A statement issued by the bank said that its Africa Urban Sanitation Investment Fund Programme, with support from the Bill & Melinda Gates Foundation, would fund the initiative designed to focus on the poor.
The Gates Foundation, in partnership with the Government of the People’s Republic of China, showcased the new initiative at the Reinvented Toilet Expo that began in Beijing on Tuesday, the AfDB said.
The Reinvented Toilet Expo brought together private and public sectors leaders pushing for faster adoption of innovative, pro-poor sanitation technologies in the world’s developing regions.
“The potential impact of this new initiative – created to address urban sanitation in a comprehensive way, ensuring that the poor are also sustainably catered for, is long over-due,” said Director of the Bank’s Water Development and Sanitation Department, Wambui Gichuri.

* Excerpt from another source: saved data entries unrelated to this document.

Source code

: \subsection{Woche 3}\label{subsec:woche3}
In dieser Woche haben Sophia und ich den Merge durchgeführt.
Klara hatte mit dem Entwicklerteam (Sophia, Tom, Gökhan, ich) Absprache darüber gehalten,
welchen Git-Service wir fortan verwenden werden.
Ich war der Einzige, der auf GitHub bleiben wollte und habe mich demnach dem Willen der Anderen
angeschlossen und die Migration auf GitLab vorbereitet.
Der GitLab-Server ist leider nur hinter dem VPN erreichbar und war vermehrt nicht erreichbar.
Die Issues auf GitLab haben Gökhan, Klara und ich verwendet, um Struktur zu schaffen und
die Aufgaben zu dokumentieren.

Gichuri added, “Support from the Bill & Melinda Gates Foundation enhances the Fund’s ability to address sanitation in urban areas for greater outcomes, including in health, nutrition, environment, and employment.”
The African Water Facility Urban Sanitation programme (2018-2022) aims to establish the first African Urban Sanitation Investment Fund. The programme builds on the partnership between the Gates Foundation, the African Water Facility and the African Development Bank started in 2011.
The bank said it was committed to raising at least $500m in new city-wide inclusive sanitation investments for the AUSIF from public and private sources alongside African Water Facility.
At least 30 per cent of those resources would finance non-sewered sanitation innovation that directly served low-income communities, it said.
The AfDB said that the partnership enabled the African Water Facility, an initiative of the African Ministers’ Council on Water hosted by the bank, to structure the AUSIF to leverage public and private sector investment.
It would also enable the fund to build a pipeline of projects under a new set of sanitation investment principles called City Wide Inclusive Sanitation, the bank added.